Ils ont été nombreux à se prendre un mur, de Convoi exceptionnel de Bertrand Blier à Made in China, de Ibiza, avec Clavier, à Persona non grata, de Roubaix une lumière d'Arnaud Desplechin à Fête de famille, de J'irai où tu iras de Géraldine Nakache à Playmobil le film, d'Anna de Luc Besson à Trois jours et une vie, de Mon chien stupide d'Yvan Attal à Just a Gigolo en passant par l'éternel Lelouch et Les municipaux trop c'est trop. Et justement, ils se tous sentis de trop.E t soyons complètement déprimants avec les ratages de Lucie Borleteau (Chanson douce), Michel Denisot (Toute ressemblance) et Amanda Sthers (Holy Lands).

En tout cas, les échecs n'épargnent ni les grandes vedettes ni les comédies, ni les films de genre, ni les talents découverts à la télévision. On trouve surtout regrettable de voir que les films d'animation pour adultes soient confrontés à un plafond de verre (autour de 300000 entrées) ou que les documentaires manquent de visibilité même quand ils sont acclamés. On s'interroge sur la manière dont les films français sont promus, sur l'absence de réponse des spectateurs à des cinéastes comme Klapisch, Jolivet, Pascal Thomas ou Bonitzer, ou sur l'absence de curiosité pour des jeunes talents comme Sébastien Betbeder (Debout sur la montagne) ou Judith Davis (Tout ce qu'il me reste de la révolution), ou sur l'indifférence face à des films noirs récompensés ou audacieux (Sympathie pour le Diable, L'intervention, Nevada). On peut regretter que des films bien faits, bien joués, et intéressants n'aient pas rempli les salles.

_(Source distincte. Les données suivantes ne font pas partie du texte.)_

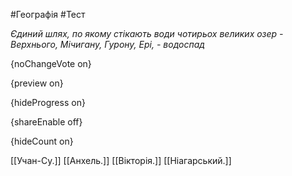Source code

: #Географія #Тест

*Єдиний шлях, по якому стікають води чотирьох великих озер - Верхнього, Мічигану, Гурону, Ері, - водоспад*

{noChangeVote on}

{preview on}

{hideProgress on}

{shareEnable off}

{hideCount on}

[[Учан-Су.]]
[[Анхель.]]
[[Вікторія.]]
[[Ніагарський.]]
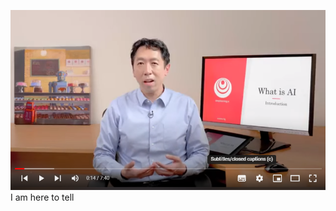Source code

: ![image](https://github.com/sadafsaleem123/100-Days-of-ML-Code-with-Python/blob/main/Day-01/1.PNG)
I am here to tell
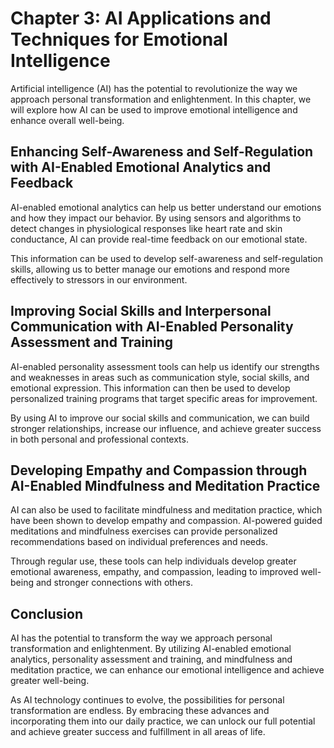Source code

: Chapter 3: AI Applications and Techniques for Emotional Intelligence
====================================================================

Artificial intelligence (AI) has the potential to revolutionize the way we approach personal transformation and enlightenment. In this chapter, we will explore how AI can be used to improve emotional intelligence and enhance overall well-being.

Enhancing Self-Awareness and Self-Regulation with AI-Enabled Emotional Analytics and Feedback
---------------------------------------------------------------------------------------------

AI-enabled emotional analytics can help us better understand our emotions and how they impact our behavior. By using sensors and algorithms to detect changes in physiological responses like heart rate and skin conductance, AI can provide real-time feedback on our emotional state.

This information can be used to develop self-awareness and self-regulation skills, allowing us to better manage our emotions and respond more effectively to stressors in our environment.

Improving Social Skills and Interpersonal Communication with AI-Enabled Personality Assessment and Training
-----------------------------------------------------------------------------------------------------------

AI-enabled personality assessment tools can help us identify our strengths and weaknesses in areas such as communication style, social skills, and emotional expression. This information can then be used to develop personalized training programs that target specific areas for improvement.

By using AI to improve our social skills and communication, we can build stronger relationships, increase our influence, and achieve greater success in both personal and professional contexts.

Developing Empathy and Compassion through AI-Enabled Mindfulness and Meditation Practice
----------------------------------------------------------------------------------------

AI can also be used to facilitate mindfulness and meditation practice, which have been shown to develop empathy and compassion. AI-powered guided meditations and mindfulness exercises can provide personalized recommendations based on individual preferences and needs.

Through regular use, these tools can help individuals develop greater emotional awareness, empathy, and compassion, leading to improved well-being and stronger connections with others.

Conclusion
----------

AI has the potential to transform the way we approach personal transformation and enlightenment. By utilizing AI-enabled emotional analytics, personality assessment and training, and mindfulness and meditation practice, we can enhance our emotional intelligence and achieve greater well-being.

As AI technology continues to evolve, the possibilities for personal transformation are endless. By embracing these advances and incorporating them into our daily practice, we can unlock our full potential and achieve greater success and fulfillment in all areas of life.
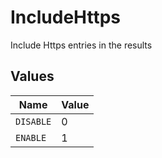 # IncludeHttps

Include Https entries in the results


## Values

| Name      | Value     |
| --------- | --------- |
| `DISABLE` | 0         |
| `ENABLE`  | 1         |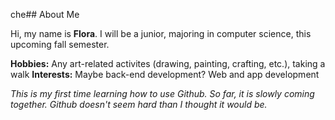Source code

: che## About Me

Hi, my name is **Flora**. I will be a junior, majoring in computer science, this upcoming fall semester.

**Hobbies:** Any art-related activites (drawing, painting, crafting, etc.), taking a walk
**Interests:** Maybe back-end development? Web and app development

*This is my first time learning how to use Github. So far, it is slowly coming together. Github doesn't seem hard than I thought it would be.*
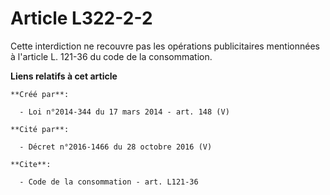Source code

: # Article L322-2-2

Cette interdiction ne recouvre pas les opérations publicitaires mentionnées à l'article L. 121-36 du code de la consommation.

**Liens relatifs à cet article**

	**Créé par**:

	  - Loi n°2014-344 du 17 mars 2014 - art. 148 (V)

	**Cité par**:

	  - Décret n°2016-1466 du 28 octobre 2016 (V)

	**Cite**:

	  - Code de la consommation - art. L121-36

On se console avec des jolies rencontres, celles où on se fiche de la quantité pour se réjouir de leurs qualités, comme Perdrix ou Les hirondelles de Kaboul. Au moins, ils illustrent la diversité de la production française, et parfois révèlent quelques talents prometteurs. Car l'année 2019 restera sans doute comme l'une des plus éclectiques et les plus surprenantes de la décennie pour le cinéma français. C'est ça l'amour, comme le titre du film de Claire Burger, auréolé de prix et 100000 spectateurs au compteur. Ou encore le très singulier et enthousiasmant Ne croyez surtout pas que je hurle de Frank Beauvais. Des hauts et des bas, là où ne les attendait pas. Et si c'était la fin du règne du rire, pour revenir à celui des belles histoires contemporaines?

les hirondelles de kaboul

Le problème est sans doute ailleurs. Le ticket de cinéma vaut parfois très cher. Mais surtout les moins de 25 ans ne représentent plus que 28 % des entrées alors que les plus de 50 ans, autrefois minoritaires, fournissent 44 % des entrées. D'où le succès des comédies à casting senior d'ailleurs. Ce vieillissement du public est une bonne chose pour les films du milieu qu'ils soient français ou étrangers. Malheureusement, le fait que les jeunes concentrent leurs sorties cinéma sur les blockbusters américains, largement dominateurs cette année, et préfèrent désormais occuper leurs loisirs aux séries et aux jeux vidéos, peut conduire dans les années à venir à un bouleversement de la cinéphilie dont on mesure encore trop faiblement l'impact sur la création. Il faudra toute la force du système - festival de Cannes, CNC, exploitants - pour que cette génération pas encore tout à fait perdue, retrouve le désir d'aller au cinéma pour voir autre chose que des super-héros.